No Room for Debate in Cameroon Classrooms

Human Rights Watch | The suspension of a university professor’s classes in Cameroon has raised fears that the government wants to silence those who dare raise the subject of the country’s Anglophone crisis.

Since late 2016, Anglophone regions of Cameroon have been gripped in violence between government forces and armed groups seeking a separate state. The crisis has claimed thousands of lives.

The government has repeatedly denied that its security forces have committed abuses during the crisis, but now it seems to be taking matters even further.

On April 20, the minister of higher education sent a letter to Buea University alleging that law professor Felix Agbor Nkongho, also known as Agbor-Balla, breached “the university’s code of ethics and conduct” and called on the head of the university to take measures.
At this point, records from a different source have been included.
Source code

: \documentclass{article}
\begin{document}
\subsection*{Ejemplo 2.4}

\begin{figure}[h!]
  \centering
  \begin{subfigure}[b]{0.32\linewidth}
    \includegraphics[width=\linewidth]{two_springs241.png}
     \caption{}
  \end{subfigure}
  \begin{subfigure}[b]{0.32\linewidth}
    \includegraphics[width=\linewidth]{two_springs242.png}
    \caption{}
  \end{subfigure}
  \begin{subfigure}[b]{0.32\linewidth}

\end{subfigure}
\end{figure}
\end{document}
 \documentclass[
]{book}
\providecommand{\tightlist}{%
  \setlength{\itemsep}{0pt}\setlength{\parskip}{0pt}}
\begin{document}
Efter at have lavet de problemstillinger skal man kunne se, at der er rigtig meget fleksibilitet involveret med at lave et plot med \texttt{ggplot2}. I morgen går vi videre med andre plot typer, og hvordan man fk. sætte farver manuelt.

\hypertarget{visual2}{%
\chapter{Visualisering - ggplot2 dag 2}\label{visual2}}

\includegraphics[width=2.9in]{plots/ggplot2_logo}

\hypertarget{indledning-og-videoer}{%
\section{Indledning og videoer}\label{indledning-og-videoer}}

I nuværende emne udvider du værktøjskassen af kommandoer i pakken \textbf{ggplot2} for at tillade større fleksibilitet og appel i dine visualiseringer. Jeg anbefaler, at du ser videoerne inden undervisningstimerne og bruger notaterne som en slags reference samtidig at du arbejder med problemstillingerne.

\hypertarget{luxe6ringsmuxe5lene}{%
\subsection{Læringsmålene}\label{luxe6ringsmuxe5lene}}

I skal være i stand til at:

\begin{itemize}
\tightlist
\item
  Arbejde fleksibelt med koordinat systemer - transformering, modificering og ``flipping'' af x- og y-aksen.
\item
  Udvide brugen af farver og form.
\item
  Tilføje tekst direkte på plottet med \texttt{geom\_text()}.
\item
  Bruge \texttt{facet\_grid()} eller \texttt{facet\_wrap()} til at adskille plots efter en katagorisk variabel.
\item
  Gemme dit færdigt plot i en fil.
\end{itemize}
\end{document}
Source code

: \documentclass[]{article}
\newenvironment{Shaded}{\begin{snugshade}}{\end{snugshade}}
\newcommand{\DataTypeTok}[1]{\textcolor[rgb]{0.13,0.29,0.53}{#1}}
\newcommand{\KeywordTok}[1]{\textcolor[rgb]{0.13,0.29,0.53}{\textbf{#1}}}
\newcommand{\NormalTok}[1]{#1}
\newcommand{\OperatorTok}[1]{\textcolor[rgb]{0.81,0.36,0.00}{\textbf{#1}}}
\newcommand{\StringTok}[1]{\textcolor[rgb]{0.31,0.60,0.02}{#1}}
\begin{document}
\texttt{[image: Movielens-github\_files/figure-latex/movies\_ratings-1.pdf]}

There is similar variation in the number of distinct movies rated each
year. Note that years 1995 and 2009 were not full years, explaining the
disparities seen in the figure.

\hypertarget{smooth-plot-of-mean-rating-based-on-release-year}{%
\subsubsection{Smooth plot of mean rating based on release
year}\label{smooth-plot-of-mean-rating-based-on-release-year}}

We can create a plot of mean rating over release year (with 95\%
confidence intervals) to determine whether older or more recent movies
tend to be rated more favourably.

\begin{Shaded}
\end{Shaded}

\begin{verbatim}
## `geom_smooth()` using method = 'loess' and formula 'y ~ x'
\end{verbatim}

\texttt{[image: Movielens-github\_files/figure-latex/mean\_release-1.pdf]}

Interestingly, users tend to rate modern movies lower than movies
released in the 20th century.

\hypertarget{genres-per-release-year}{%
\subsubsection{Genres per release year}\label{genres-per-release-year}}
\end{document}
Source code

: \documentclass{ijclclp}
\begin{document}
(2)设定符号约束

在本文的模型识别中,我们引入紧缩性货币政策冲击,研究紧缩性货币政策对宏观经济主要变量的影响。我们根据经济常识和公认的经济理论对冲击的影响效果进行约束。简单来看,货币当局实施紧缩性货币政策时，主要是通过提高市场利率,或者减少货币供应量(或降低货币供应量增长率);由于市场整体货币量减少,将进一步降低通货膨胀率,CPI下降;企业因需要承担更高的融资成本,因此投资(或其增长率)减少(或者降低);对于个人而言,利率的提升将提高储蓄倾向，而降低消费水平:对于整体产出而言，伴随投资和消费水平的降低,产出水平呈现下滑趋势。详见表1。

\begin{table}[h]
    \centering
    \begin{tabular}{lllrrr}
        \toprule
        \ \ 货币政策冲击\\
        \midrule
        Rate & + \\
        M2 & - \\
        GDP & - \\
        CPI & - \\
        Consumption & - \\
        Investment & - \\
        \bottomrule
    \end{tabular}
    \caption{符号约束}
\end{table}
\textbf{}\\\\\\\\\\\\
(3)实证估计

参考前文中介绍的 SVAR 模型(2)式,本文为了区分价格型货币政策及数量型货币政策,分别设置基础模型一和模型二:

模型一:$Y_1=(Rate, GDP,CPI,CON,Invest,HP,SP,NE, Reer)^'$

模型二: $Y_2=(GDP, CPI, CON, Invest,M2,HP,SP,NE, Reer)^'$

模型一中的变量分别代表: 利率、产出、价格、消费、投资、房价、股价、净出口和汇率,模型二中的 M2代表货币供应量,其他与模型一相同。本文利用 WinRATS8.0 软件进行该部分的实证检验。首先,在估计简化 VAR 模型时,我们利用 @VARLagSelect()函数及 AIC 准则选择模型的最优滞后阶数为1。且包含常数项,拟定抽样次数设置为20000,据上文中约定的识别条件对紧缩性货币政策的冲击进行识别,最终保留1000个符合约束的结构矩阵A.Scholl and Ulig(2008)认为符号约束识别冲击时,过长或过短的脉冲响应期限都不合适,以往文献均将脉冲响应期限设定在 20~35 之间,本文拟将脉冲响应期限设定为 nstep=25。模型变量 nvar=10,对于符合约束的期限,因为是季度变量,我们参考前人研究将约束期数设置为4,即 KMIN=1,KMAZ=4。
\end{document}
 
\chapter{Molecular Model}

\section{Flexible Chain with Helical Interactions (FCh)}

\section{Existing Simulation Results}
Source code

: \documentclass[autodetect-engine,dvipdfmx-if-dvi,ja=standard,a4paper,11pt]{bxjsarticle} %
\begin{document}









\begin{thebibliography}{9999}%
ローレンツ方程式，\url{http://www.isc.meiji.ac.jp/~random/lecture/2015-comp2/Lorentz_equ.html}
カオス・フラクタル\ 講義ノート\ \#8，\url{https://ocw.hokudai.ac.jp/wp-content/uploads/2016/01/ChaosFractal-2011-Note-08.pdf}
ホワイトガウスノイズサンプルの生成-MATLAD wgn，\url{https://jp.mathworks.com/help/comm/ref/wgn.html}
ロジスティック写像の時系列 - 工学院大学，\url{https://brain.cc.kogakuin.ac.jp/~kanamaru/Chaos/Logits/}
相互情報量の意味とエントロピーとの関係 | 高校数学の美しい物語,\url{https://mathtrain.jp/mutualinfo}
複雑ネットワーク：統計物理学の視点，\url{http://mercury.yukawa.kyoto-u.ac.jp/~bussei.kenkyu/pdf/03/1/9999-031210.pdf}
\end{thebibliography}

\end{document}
Agbor-Balla’s classes were then suspended.

Agbor-Balla told Human Rights Watch that he believes the suspension of his classes was because of an assignment in which he asked students to explore the reasons behind the Anglophone crisis. He added that it was only meant to get the law students to think critically and put the crisis into a legal context.

“I don’t discuss politics in the classroom,” he said.
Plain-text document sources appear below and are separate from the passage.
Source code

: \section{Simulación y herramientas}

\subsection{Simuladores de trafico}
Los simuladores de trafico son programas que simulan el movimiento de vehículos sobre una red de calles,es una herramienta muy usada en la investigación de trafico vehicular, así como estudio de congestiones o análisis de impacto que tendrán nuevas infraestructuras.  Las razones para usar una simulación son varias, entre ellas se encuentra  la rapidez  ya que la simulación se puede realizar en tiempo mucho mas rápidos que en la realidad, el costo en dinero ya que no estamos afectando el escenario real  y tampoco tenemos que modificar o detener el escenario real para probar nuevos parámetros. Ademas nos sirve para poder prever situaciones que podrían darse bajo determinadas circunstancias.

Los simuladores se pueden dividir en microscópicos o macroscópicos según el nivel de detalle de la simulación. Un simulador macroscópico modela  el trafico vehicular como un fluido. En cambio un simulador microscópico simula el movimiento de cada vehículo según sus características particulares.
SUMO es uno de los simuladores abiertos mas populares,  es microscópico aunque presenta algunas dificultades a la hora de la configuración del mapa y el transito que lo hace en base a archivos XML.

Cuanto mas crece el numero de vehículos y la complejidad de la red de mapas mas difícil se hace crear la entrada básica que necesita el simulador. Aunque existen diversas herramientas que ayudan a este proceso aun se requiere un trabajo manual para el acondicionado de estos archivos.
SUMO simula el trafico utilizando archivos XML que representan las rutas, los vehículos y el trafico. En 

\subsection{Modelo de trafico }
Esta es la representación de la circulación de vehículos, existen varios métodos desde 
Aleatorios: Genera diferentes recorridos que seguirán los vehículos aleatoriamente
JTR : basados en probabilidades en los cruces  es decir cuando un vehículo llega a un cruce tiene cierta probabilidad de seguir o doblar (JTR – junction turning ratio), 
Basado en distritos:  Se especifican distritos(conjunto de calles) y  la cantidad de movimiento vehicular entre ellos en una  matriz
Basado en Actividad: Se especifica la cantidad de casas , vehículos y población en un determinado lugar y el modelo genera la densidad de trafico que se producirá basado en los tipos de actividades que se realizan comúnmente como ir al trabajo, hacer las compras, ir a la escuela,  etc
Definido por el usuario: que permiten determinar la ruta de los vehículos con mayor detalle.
A Ministry of Higher Education representative told Radio France International that Agbor-Balla had “turned a classroom into a political space.”

It is not the first time teachers got into trouble for discussing current events in Cameroon. On September 13, 2019, a teacher at the high school in Avebe-Esse, a village in the South region, was arrested after mentioning in class that the government was considering allowing jailed opposition leader Maurice Kamto to participate in a national dialogue. The teacher was released five days later.

Agbor-Balla had been arrested in January 2017 for leading peaceful protests in Buea along with other Anglophone activists. Charged by a military court under the anti-terrorism law, he was eventually released in August 2017 and all charges were dropped.

Since then, he has advocated for upholding human rights during the crisis, denouncing abuses by both the military and the armed separatists.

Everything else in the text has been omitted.